▸ Work item:
From the records below, transcribe only the lines running from the one with "steps to create" through the one with "CircleCI will build". Keep both of those end lines.

#### Source material

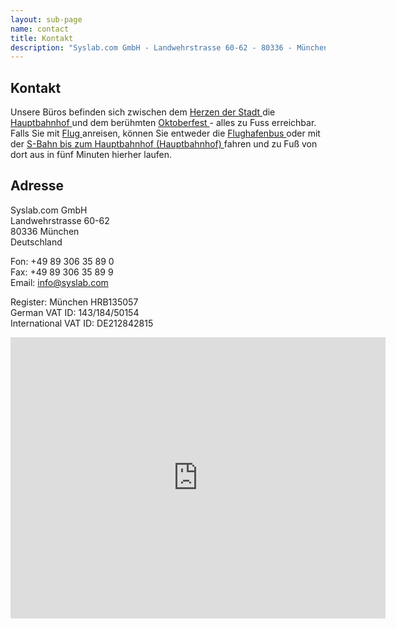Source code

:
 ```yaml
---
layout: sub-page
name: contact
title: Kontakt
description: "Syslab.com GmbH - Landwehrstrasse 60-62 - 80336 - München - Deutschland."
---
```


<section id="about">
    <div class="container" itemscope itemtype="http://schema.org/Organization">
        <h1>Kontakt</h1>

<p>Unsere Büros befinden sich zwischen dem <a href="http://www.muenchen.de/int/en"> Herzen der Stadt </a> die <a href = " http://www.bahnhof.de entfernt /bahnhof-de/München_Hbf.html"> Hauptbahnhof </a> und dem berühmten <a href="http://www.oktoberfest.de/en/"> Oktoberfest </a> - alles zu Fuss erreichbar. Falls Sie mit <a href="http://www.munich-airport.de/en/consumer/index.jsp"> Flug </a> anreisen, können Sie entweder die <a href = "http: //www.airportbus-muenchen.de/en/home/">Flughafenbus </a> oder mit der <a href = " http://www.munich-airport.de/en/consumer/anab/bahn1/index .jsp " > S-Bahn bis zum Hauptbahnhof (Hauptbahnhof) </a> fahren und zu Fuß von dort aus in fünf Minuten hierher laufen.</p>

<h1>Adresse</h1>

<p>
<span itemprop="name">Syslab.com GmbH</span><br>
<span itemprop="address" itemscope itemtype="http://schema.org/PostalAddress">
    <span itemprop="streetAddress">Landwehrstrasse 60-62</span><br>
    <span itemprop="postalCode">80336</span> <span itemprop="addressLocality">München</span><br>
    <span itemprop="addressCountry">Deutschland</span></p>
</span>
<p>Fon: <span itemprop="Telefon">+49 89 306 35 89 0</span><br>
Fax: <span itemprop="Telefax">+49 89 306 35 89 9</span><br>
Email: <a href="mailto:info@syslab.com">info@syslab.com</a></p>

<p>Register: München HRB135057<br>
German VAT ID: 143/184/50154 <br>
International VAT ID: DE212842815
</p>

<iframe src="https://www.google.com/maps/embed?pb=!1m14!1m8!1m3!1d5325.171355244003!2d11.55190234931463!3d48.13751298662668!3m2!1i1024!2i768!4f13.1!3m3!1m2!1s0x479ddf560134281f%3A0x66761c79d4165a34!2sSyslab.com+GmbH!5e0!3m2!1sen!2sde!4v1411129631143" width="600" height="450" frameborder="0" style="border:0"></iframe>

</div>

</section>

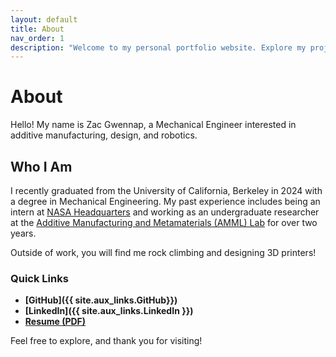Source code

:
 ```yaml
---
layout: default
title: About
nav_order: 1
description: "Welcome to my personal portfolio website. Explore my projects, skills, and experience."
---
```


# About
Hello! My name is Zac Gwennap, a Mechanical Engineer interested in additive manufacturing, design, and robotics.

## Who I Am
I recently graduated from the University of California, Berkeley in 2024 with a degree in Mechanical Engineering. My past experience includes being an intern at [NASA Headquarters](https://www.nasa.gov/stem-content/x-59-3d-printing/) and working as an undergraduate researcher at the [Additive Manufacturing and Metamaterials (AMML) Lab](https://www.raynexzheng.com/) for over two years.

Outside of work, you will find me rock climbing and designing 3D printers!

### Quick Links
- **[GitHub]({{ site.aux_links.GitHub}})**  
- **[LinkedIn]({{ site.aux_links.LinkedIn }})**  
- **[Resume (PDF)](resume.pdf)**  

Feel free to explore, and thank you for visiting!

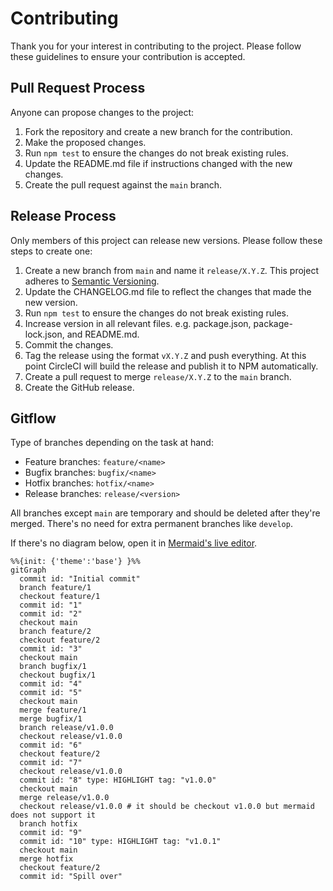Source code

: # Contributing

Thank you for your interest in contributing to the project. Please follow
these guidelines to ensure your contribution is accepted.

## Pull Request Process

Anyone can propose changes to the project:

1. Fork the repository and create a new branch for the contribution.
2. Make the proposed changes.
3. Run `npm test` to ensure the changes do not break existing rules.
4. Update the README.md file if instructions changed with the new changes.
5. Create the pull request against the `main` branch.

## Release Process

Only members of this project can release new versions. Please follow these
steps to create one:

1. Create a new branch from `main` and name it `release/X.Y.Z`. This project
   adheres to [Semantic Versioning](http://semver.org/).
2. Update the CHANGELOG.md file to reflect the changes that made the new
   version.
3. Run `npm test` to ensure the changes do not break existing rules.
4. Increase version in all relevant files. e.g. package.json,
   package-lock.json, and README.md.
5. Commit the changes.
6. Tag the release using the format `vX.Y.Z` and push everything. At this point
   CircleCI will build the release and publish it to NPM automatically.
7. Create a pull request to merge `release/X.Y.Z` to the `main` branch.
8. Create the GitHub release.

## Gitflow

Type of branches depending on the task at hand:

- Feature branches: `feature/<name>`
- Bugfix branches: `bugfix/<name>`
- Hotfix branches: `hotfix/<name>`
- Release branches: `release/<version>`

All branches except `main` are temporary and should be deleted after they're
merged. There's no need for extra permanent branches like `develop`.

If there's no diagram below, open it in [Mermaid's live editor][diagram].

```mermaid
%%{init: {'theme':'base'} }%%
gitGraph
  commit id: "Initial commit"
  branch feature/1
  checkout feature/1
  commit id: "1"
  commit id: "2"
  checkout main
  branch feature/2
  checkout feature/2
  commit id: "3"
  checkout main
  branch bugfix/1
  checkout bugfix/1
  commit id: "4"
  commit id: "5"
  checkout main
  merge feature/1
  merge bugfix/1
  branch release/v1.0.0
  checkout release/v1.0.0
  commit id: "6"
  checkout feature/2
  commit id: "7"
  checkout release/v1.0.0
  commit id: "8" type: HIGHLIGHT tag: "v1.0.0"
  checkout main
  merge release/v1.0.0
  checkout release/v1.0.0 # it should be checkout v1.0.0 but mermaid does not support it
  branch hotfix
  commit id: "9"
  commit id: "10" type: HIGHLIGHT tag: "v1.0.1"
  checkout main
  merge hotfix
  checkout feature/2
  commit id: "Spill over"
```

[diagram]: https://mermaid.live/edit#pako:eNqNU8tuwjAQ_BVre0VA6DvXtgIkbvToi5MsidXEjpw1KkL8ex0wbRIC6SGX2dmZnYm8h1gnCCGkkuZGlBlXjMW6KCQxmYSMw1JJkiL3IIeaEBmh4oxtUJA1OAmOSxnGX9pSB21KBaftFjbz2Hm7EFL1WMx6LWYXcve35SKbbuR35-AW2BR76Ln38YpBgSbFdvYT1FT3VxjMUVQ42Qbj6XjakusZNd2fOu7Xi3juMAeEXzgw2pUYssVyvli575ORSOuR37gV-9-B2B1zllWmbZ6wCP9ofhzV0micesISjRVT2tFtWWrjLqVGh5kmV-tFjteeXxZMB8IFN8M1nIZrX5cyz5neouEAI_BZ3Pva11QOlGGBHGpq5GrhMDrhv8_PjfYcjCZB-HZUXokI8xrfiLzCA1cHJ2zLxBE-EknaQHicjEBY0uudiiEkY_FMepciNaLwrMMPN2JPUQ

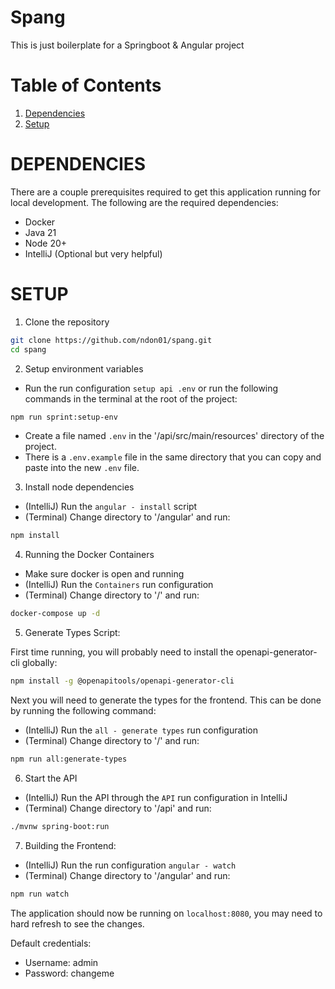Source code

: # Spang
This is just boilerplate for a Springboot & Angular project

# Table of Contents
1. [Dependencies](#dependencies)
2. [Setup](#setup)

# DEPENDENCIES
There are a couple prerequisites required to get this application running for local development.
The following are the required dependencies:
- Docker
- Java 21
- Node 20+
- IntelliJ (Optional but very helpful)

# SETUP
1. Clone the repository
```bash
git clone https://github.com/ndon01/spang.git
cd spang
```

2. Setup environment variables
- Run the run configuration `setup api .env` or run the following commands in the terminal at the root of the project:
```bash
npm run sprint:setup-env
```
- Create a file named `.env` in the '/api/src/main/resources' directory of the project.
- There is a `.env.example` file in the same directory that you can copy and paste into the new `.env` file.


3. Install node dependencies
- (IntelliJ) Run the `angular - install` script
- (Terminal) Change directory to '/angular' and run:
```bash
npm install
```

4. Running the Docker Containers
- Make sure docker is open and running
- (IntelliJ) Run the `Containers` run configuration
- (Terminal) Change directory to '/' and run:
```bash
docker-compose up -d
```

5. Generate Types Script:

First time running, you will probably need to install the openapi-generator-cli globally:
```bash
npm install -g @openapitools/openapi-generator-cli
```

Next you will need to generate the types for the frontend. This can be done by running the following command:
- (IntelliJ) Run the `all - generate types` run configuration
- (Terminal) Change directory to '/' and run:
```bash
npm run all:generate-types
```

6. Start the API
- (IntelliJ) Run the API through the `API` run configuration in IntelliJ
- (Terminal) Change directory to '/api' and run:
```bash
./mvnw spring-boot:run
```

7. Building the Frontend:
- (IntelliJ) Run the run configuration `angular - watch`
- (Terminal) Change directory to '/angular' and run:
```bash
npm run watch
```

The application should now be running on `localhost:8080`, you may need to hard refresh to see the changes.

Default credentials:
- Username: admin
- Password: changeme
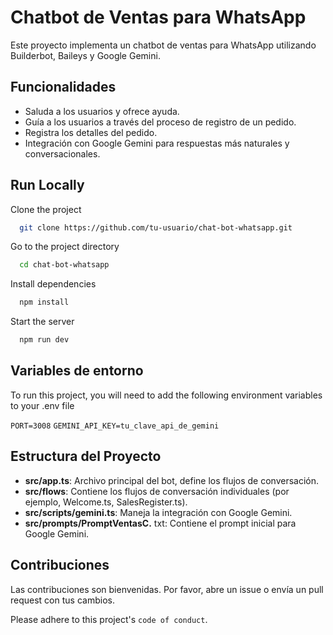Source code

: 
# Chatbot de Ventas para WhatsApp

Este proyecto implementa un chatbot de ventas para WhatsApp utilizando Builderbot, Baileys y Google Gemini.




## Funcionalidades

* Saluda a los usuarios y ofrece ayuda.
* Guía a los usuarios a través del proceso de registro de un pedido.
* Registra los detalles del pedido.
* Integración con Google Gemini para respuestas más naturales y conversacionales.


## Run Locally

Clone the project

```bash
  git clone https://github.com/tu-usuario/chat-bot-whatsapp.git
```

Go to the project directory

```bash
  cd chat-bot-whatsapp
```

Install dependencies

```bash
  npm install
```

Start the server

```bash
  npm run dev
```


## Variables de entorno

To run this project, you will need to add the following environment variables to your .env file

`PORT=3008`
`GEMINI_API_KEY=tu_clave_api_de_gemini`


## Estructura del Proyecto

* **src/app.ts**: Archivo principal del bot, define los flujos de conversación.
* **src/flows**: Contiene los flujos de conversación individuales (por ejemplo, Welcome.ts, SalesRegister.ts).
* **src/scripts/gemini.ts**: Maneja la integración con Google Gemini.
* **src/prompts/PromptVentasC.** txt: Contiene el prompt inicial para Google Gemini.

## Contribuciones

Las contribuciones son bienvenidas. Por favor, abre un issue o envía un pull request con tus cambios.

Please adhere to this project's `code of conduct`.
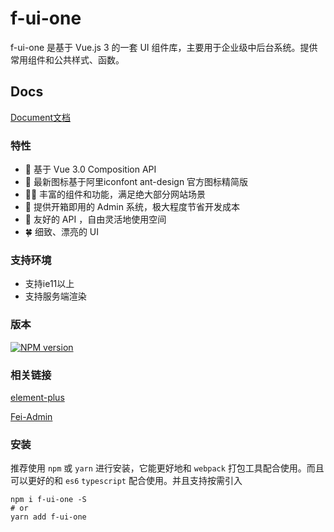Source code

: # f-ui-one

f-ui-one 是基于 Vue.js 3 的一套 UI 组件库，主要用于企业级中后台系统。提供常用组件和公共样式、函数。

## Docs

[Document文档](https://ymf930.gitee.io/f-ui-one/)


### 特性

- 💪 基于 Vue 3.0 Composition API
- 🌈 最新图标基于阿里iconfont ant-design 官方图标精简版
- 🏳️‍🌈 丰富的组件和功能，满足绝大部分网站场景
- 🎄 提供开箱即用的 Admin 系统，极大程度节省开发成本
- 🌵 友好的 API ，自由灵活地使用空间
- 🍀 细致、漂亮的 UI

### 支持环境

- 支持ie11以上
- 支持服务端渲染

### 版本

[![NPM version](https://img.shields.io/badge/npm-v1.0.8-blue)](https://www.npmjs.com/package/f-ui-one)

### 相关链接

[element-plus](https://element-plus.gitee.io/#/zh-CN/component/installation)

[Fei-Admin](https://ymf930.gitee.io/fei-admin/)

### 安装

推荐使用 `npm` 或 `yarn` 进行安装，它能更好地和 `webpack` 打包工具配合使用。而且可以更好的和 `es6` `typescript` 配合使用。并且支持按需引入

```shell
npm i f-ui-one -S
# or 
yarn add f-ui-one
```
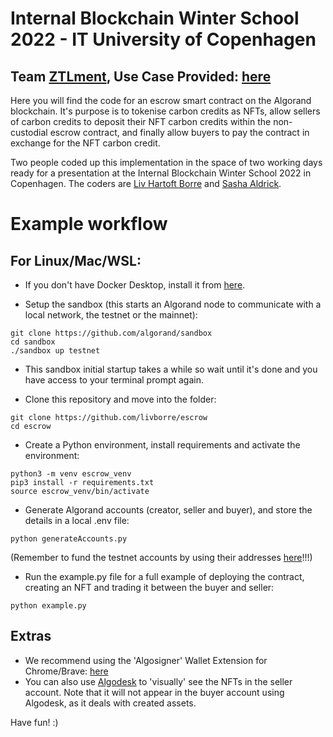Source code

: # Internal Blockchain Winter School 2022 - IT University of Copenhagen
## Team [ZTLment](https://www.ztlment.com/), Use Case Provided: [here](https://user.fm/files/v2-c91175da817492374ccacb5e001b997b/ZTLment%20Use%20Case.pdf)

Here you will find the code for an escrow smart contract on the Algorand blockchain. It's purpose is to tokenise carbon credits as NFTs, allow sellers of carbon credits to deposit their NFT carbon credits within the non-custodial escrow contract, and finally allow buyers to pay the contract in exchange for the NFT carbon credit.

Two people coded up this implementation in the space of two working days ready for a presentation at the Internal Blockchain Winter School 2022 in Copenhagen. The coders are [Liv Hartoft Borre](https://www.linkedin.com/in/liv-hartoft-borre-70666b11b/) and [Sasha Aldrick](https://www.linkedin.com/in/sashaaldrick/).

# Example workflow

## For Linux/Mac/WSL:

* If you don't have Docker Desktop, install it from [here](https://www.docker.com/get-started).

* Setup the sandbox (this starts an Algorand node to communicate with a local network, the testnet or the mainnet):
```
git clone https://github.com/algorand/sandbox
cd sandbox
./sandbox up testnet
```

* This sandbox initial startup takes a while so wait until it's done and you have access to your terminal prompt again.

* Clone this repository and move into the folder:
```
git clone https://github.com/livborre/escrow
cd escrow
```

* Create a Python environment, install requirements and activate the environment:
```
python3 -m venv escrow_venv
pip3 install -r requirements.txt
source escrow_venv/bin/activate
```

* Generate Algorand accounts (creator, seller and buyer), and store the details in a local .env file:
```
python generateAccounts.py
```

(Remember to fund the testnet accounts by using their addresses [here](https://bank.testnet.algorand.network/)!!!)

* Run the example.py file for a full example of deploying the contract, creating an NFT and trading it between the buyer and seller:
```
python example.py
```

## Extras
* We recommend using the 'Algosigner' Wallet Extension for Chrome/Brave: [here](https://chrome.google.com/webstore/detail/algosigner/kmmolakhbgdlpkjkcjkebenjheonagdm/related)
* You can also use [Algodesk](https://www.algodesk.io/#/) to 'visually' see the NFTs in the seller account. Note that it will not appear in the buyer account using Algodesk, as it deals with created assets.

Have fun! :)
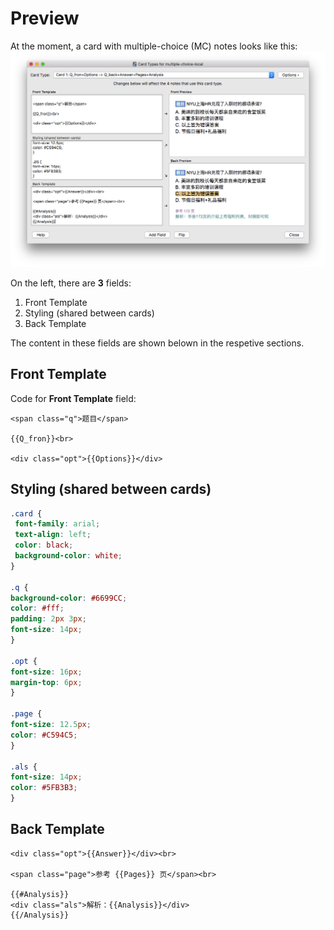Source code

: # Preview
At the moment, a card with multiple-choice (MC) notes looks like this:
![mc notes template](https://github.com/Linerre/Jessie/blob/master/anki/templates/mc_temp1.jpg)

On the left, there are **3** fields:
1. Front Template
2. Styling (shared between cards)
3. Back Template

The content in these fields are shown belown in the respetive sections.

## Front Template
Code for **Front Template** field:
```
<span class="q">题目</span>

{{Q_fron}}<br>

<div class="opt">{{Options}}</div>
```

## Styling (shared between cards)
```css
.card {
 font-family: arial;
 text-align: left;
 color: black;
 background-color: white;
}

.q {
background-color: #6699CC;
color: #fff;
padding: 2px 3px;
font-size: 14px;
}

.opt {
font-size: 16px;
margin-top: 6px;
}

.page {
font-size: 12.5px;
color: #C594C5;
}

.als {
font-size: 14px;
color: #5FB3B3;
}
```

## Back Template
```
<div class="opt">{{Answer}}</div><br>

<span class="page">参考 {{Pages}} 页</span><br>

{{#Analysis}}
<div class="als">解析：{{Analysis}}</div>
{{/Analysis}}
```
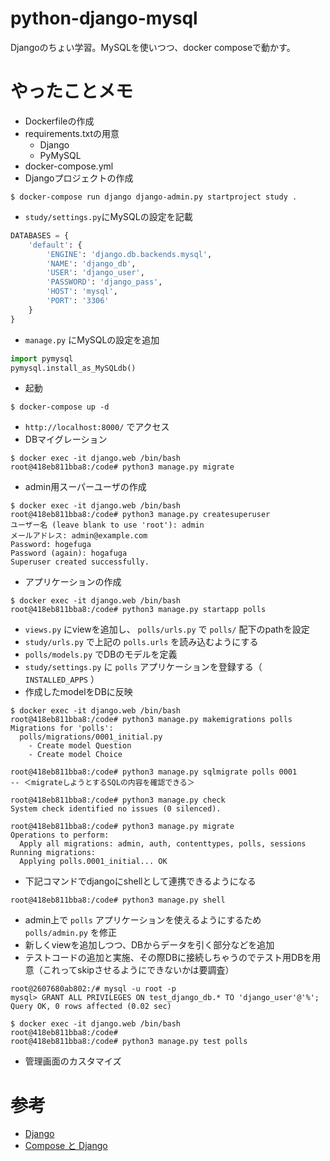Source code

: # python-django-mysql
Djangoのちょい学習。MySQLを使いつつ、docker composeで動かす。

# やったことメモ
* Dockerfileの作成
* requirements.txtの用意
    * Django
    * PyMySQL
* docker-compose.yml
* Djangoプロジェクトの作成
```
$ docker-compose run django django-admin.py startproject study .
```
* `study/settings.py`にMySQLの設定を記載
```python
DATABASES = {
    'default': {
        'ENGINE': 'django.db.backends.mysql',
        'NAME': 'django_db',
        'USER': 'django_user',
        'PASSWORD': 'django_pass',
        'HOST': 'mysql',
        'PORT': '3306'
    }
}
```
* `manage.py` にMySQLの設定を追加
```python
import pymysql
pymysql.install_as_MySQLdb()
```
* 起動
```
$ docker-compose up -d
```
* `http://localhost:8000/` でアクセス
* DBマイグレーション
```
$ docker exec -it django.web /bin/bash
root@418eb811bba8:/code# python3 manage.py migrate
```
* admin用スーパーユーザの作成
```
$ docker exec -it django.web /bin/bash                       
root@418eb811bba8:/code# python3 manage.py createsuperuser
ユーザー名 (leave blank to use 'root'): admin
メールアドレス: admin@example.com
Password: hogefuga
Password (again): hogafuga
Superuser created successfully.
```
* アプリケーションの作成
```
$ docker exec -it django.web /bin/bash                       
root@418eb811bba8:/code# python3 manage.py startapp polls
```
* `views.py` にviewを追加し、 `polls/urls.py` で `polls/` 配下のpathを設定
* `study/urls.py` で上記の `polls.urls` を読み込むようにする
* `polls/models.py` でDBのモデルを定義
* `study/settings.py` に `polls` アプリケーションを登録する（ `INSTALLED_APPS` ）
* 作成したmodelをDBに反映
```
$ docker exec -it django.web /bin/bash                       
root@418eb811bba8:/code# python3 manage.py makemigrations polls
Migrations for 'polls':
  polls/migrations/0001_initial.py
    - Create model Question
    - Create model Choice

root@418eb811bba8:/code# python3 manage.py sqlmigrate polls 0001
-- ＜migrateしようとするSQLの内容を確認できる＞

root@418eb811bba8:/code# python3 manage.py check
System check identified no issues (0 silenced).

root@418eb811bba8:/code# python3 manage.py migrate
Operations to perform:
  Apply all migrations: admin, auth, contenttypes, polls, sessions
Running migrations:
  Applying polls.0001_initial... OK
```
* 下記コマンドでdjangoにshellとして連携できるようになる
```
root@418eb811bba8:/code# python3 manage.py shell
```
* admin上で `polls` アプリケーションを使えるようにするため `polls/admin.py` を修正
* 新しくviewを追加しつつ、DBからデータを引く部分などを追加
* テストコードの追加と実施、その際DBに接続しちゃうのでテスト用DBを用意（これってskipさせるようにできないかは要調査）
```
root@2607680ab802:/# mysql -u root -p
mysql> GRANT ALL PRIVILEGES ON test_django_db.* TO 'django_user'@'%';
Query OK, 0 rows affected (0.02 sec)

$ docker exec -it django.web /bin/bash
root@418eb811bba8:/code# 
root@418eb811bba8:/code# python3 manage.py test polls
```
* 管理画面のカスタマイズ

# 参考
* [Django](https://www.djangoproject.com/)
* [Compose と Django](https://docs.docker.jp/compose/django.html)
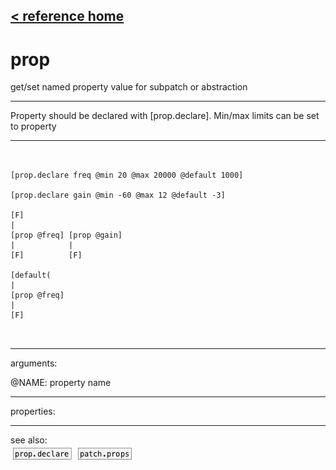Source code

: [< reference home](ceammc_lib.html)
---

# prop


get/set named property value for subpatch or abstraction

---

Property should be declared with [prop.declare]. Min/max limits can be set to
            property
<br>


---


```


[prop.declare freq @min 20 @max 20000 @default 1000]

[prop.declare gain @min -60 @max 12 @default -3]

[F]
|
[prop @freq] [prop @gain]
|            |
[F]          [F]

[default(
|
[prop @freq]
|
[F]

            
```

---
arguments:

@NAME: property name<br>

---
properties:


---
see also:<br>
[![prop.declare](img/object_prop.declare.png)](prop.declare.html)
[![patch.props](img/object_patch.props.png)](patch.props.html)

########

▸ Written reply:
steps to create one:

1. Create a new branch from `main` and name it `release/X.Y.Z`. This project
   adheres to [Semantic Versioning](http://semver.org/).
2. Update the CHANGELOG.md file to reflect the changes that made the new
   version.
3. Run `npm test` to ensure the changes do not break existing rules.
4. Increase version in all relevant files. e.g. package.json,
   package-lock.json, and README.md.
5. Commit the changes.
6. Tag the release using the format `vX.Y.Z` and push everything. At this point
   CircleCI will build the release and publish it to NPM automatically.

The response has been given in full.